Task requirements:
Let the answer be the lines from the one with "1.0, 1.0, 1.0] |" to the end of the entries, copied exactly with both boundary lines kept.

___ Exercise data ___

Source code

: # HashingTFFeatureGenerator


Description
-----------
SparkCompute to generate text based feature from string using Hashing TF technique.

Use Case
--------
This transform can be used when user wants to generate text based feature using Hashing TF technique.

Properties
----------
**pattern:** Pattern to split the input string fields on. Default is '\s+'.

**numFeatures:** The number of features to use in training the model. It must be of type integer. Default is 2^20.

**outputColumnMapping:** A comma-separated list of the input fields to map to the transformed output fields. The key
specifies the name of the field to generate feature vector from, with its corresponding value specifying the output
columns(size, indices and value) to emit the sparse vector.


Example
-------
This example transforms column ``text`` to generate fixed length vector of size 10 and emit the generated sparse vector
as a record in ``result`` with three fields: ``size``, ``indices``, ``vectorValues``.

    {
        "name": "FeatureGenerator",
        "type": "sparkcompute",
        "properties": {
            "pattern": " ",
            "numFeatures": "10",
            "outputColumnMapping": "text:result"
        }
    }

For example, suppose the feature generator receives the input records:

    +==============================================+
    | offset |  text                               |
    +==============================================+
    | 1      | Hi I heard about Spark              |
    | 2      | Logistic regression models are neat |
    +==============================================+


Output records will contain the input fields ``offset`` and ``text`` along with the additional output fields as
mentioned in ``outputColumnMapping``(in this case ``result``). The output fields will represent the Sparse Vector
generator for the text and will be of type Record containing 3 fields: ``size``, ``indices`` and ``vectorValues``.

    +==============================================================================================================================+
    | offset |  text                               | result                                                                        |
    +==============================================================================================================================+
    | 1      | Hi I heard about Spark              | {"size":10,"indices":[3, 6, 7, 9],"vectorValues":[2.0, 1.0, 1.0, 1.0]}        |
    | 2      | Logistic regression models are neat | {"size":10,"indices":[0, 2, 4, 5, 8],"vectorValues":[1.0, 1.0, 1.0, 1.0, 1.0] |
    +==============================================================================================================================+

___

Written reply:
    | 2      | Logistic regression models are neat | {"size":10,"indices":[0, 2, 4, 5, 8],"vectorValues":[1.0, 1.0, 1.0, 1.0, 1.0] |
    +==============================================================================================================================+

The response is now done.